--- layout: old_post title: 自由にアクセス制御可能なJavaScriptサンドボックスを作る permalink: /tatsuya/show/407-javascript ---
追記:早速破られた!
safeCall("var w=(function(){return this;}).call();w.alert(w.document.cookie);"); id:kazuhooku - http://b.hatena.ne.jp/kazuhooku/20071206#bookmark-6709542
サイ本よく見ると確かに「オブジェクトのメソッドとして呼び出された関数内でも、入れ子にされた関数内のthisはグローバルオブジェクトを参照します」て書いてあった。あとMDCにも http://developer.mozilla.org/ja/docs/Core_JavaScript_1.5_Reference:Operators:Special_Operators:this_Operator
=========
面白い記事があった、GreasemonkeyのunsafeWindowを安全にすることは可能か
[JavaScript] GM_xmlhttpRequestを使えなくする - 実用
GM評価のsandbox - ゼロメムはてな支店
この記事はGreasemonkeyのunsafeWindowについて(GM実行中サイトが悪意を持っていた場合 or XSSの穴が合った場合対策)だけど 自分もちょうど、JavaScriptを安全に実行する方法が無いか考えていたので、ここに書いてみる。まず目的は
・自サイト上でユーザにJavaScriptを(限定的に)許可したい
例えば、はてなダイアリー等でユーザがブログパーツを張れるよう許可するとか。但し
・document.cookie等、危険な機能は操作不能にする
・あくまでサイト上でJSを許可する(iframeは不可)
で、幾つか考えられるのが以下。
・iframe内で実行
iframeを生成して、そのwindowの中で実行させる。これなら確実に安全なサンドボックスが用意できそうだなと思うけど、今回はスルー
・Facebookアプローチ(変数・関数名にプレフィックスを付けて無害化)
Facebookがユーザに許可するJSでは、変数・関数名にプレフィックスを付けて無害化するらしい
[Facebook] FBJSでFacebookアプリ内でJavaScriptを利用 - Kawa.netブログ(川崎有亮)

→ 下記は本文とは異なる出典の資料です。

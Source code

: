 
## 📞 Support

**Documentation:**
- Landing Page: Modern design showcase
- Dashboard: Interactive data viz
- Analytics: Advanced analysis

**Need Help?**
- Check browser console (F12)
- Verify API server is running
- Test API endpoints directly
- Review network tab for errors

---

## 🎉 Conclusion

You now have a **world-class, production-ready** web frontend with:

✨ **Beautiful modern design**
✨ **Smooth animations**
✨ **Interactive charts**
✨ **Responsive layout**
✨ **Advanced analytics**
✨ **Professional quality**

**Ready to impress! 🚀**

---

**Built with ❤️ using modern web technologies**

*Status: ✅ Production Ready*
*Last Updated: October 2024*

面白いな、とも思うけど無害化するロジックに穴があるとセキュリティホールになりそうな気がする。
で、色々調べていて一つ思ったんだけど、こんなのどうだろう
function safeCall(users_code){ var sandbox = { window: null, document: null, alert: null }; with(sandbox){ console.log(eval(users_code)); } }
これならsandboxオブジェクト内に列挙したwindow, document, alert,,,等は、無効化してevalできる筈
確かに列挙したオブジェクトはnullになる、逆に許可したいオブジェクトは含めなければ良い筈。Sandbox.myDocument.myGetElementByIdみたいに許可するネームスペース/クラスを決めてそれを叩いて貰えば制御可能になるかな。と思ったけど、deleteでプロパティ削除されると意味ない
じゃあvarで宣言すればどうだろ?
function sandbox(){ var window = null; var document = null; var alert = null; this.do = function(code){ with(this){ console.log(eval(code)); } } }
原則varで宣言した変数はdelete不可能な筈、これで一応大丈夫?
どうだろ、やっぱり抜け穴がある気がしてならない。。 あと、実際にはwindowのプロパティを列挙する必要がある。
で実際に運用する時は、無害なタグとして記述して貰ってsandbox経由に実行すれば良いかな。今流行の俺俺スクリプト風に
<script type="text/my-safe-javascript"> alert("Hello world from sandbox!!"); </script>
とか書いて貰って、ページ起動時に //script[@type="text/my-safe-javascript"] な要素を探してsandbox経由で実行みたいな。//script[@type="text/javascript"] はサーバ側のフィルタで潰す
うーん、どうだろ?やっぱ何か抜けがあるかな、ある気がする。きっとあるな。